#### TASK OBJECTIVE
Search the records for the word "textbf" and pick out every line that has it.

#### RECORDS FOR THIS TASK

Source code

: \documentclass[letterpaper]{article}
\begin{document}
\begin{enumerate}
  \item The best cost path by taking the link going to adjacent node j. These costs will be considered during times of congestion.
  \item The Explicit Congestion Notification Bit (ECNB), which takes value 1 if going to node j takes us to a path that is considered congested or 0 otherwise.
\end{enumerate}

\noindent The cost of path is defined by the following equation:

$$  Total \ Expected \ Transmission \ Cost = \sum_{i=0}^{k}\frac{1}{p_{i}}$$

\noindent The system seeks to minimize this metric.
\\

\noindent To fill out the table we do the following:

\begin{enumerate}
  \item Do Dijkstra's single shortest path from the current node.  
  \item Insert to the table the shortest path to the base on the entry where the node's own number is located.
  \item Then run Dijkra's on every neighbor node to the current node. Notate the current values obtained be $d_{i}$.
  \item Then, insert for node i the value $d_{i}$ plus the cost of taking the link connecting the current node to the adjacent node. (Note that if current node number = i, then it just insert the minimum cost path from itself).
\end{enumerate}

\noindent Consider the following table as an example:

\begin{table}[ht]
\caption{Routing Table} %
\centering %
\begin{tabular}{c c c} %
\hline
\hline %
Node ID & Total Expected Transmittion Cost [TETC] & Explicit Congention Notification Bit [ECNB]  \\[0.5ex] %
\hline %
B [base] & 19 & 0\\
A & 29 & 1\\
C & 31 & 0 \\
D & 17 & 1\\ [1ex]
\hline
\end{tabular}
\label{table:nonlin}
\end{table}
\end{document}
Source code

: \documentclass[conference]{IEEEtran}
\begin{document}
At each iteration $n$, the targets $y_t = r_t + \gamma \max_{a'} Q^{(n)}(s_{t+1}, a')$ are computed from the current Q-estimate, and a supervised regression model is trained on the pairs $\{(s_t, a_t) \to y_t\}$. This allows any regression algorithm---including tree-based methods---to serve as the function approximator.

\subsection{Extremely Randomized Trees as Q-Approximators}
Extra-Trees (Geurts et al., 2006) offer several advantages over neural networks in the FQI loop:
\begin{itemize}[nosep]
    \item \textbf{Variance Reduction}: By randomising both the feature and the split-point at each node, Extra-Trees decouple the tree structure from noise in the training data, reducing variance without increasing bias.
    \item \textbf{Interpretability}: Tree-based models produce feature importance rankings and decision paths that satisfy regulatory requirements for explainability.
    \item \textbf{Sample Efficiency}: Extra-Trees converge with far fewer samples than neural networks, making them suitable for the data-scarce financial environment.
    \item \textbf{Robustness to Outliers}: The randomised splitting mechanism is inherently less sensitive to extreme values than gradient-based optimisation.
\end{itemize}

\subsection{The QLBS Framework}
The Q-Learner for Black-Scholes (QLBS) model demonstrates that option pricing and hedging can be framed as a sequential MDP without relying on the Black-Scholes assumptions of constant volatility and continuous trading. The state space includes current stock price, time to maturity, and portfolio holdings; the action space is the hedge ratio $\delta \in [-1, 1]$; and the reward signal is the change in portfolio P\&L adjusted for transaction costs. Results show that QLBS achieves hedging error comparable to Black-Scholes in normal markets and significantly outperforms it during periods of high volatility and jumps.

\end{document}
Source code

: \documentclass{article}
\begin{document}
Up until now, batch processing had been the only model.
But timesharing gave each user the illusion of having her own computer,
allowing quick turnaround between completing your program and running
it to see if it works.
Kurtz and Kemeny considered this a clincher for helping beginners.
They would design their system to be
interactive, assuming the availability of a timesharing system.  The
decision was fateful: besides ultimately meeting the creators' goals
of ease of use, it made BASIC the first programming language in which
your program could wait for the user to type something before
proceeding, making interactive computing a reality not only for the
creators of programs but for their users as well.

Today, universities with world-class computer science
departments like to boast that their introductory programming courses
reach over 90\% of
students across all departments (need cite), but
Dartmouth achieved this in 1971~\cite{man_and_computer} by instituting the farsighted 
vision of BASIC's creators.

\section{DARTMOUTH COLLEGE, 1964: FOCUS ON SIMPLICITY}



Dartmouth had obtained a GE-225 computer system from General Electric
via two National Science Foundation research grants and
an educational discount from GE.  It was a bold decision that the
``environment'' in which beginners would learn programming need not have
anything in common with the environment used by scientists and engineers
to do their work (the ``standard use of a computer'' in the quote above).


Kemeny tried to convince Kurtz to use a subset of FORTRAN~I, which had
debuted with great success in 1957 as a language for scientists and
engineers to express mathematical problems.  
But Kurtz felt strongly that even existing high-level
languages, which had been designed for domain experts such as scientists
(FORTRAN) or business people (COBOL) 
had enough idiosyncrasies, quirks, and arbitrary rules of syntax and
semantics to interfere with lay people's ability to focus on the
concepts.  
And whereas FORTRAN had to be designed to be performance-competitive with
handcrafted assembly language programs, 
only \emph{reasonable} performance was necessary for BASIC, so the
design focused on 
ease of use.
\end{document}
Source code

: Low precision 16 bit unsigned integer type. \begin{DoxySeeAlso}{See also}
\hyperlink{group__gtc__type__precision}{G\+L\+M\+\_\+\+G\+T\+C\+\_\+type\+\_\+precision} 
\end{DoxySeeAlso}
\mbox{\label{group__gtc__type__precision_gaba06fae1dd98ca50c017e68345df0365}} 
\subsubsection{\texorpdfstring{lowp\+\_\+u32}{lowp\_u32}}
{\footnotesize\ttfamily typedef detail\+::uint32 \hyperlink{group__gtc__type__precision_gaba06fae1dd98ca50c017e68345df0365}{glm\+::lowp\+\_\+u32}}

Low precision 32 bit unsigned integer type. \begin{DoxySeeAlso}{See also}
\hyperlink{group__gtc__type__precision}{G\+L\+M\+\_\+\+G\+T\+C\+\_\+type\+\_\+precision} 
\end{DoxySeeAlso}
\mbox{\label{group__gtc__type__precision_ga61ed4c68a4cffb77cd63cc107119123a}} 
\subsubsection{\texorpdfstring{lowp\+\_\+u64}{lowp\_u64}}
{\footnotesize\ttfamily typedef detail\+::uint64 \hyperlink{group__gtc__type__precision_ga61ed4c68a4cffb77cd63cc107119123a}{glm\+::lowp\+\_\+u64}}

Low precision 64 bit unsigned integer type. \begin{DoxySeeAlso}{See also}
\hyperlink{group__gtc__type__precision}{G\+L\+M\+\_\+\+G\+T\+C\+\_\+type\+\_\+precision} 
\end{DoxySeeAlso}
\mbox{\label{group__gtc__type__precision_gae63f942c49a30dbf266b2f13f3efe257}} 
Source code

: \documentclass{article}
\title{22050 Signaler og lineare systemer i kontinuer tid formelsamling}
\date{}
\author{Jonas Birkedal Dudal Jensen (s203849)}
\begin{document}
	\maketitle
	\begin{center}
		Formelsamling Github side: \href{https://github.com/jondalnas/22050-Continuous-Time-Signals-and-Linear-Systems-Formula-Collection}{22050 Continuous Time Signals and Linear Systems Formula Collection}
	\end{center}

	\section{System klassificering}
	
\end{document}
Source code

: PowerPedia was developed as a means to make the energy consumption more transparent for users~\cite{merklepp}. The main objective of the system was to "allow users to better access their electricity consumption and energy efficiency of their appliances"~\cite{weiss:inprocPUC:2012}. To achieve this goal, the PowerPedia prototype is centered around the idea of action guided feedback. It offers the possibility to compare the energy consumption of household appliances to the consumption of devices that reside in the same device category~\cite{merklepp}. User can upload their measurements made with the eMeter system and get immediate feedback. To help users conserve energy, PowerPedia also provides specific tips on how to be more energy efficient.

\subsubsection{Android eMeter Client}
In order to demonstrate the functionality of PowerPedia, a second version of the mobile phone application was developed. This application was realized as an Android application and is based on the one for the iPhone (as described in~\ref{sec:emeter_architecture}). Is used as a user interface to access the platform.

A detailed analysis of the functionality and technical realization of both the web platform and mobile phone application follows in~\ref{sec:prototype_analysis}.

#### RESPONSE TO THIS TASK
    \item \textbf{Variance Reduction}: By randomising both the feature and the split-point at each node, Extra-Trees decouple the tree structure from noise in the training data, reducing variance without increasing bias.
    \item \textbf{Interpretability}: Tree-based models produce feature importance rankings and decision paths that satisfy regulatory requirements for explainability.
    \item \textbf{Sample Efficiency}: Extra-Trees converge with far fewer samples than neural networks, making them suitable for the data-scarce financial environment.
    \item \textbf{Robustness to Outliers}: The randomised splitting mechanism is inherently less sensitive to extreme values than gradient-based optimisation.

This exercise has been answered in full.